Error reports and lazy validation¶
Pandera’s xarray backend raises the same exception types as other backends:
SchemaError when validation stops at the first problem,
and SchemaErrors when you pass lazy=True to collect every
failure in one pass. The consolidated summary in SchemaErrors is the same
error report idea described in Error Reports and Lazy Validation,
adapted to labelled N-dimensional arrays.

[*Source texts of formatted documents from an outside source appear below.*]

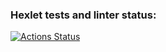 ### Hexlet tests and linter status:
[![Actions Status](https://github.com/Vyacheslav-Matyushin/frontend-project-46/actions/workflows/hexlet-check.yml/badge.svg)](https://github.com/Vyacheslav-Matyushin/frontend-project-46/actions)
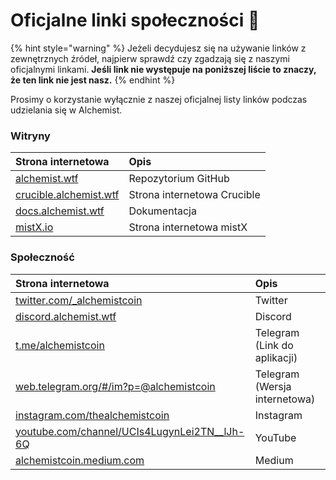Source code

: # Oficjalne linki społeczności 🔗

{% hint style="warning" %}
Jeżeli decydujesz się na używanie linków z zewnętrznych źródeł, najpierw sprawdź czy zgadzają się z naszymi oficjalnymi linkami. **Jeśli link nie występuje na poniższej liście to znaczy, że ten link nie jest nasz.**
{% endhint %}

Prosimy o korzystanie wyłącznie z naszej oficjalnej listy linków podczas udzielania się w Alchemist.

### Witryny

| Strona internetowa | Opis |
| :--- | :--- |
| [alchemist.wtf](http://alchemist.wtf) | Repozytorium GitHub |
| [crucible.alchemist.wtf](https://crucible.alchemist.wtf/) | Strona internetowa Crucible |
| [docs.alchemist.wtf](https://docs.alchemist.wtf) | Dokumentacja |
| [mistX.io](https://mistx.io/) | Strona internetowa mistX |

### Społeczność

| Strona internetowa | Opis |
| :--- | :--- |
| [twitter.com/\_alchemistcoin](https://twitter.com/_alchemistcoin) | Twitter |
| [discord.alchemist.wtf](http://discord.alchemist.wtf) | Discord |
| [t.me/alchemistcoin](https://t.me/alchemistcoin) | Telegram \(Link do aplikacji\) |
| [web.telegram.org/\#/im?p=@alchemistcoin](https://web.telegram.org/#/im?p=@alchemistcoin) | Telegram \(Wersja internetowa\) |
| [instagram.com/thealchemistcoin](https://www.instagram.com/thealchemistcoin/) | Instagram |
| [youtube.com/channel/UCIs4LugynLei2TN\_\_lJh-6Q](https://www.youtube.com/channel/UCIs4LugynLei2TN__lJh-6Q) | YouTube |
| [alchemistcoin.medium.com](https://alchemistcoin.medium.com/) | Medium |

This page shows schema failures (structure, dtype, dims, metadata) versus
data failures (checks, nullability when it is treated as data-scope), how to
read lazy=True output, and what failure_cases look like for
DataArray validation.
Eager validation: SchemaError¶
By default, validate() raises as soon as a rule fails. Structural problems
(wrong dtype, dims, name, missing coordinates, and so on) and data-level
failures (failing Check, nulls when nullable=False)

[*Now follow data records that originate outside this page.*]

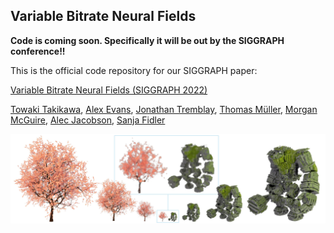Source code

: ## Variable Bitrate Neural Fields

**Code is coming soon. Specifically it will be out by the SIGGRAPH conference!!**

This is the official code repository for our SIGGRAPH paper: 

[Variable Bitrate Neural Fields (SIGGRAPH 2022)](https://nv-tlabs.github.io/vbnf)

[Towaki Takikawa](https://tovacinni.github.io), 
[Alex Evans](https://research.nvidia.com/person/alex-evans), 
[Jonathan Tremblay](https://research.nvidia.com/person/jonathan-tremblay),
[Thomas Müller](https://tom94.net/),
[Morgan McGuire](https://casual-effects.com),
[Alec Jacobson](https://www.cs.toronto.edu/~jacobson/),
[Sanja Fidler](https://www.cs.utoronto.ca/~fidler/)

<img src="media/demo.jpg" alt="drawing">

both use SchemaError, but they correspond to different reason codes
(see SchemaErrorReason).
Schema-level failure¶
import numpy as np
import xarray as xr
import pandera.xarray as pa
schema = pa.DataArraySchema(
dtype=np.float64,
dims=("time", "lat"),
name="temperature",
)
da = xr.DataArray(
np.zeros((3, 4)),
dims=("time", "lon"), # wrong dim name
name="temperature",
)
try:
schema.validate(da)
except pa.errors.SchemaError as exc:
print("reason:", exc.reason_code)
print("check:", exc.check)
print("message:", exc)
reason: SchemaErrorReason.MISMATCH_INDEX
check: dims
message: dim position 1: expected 'lat', got 'lon'
Here reason_code is typically MISMATCH_INDEX for dimension/shape/coord
mismatches (historical name shared with pandas), or WRONG_DATATYPE,
WRONG_FIELD_NAME, etc., for other structural issues.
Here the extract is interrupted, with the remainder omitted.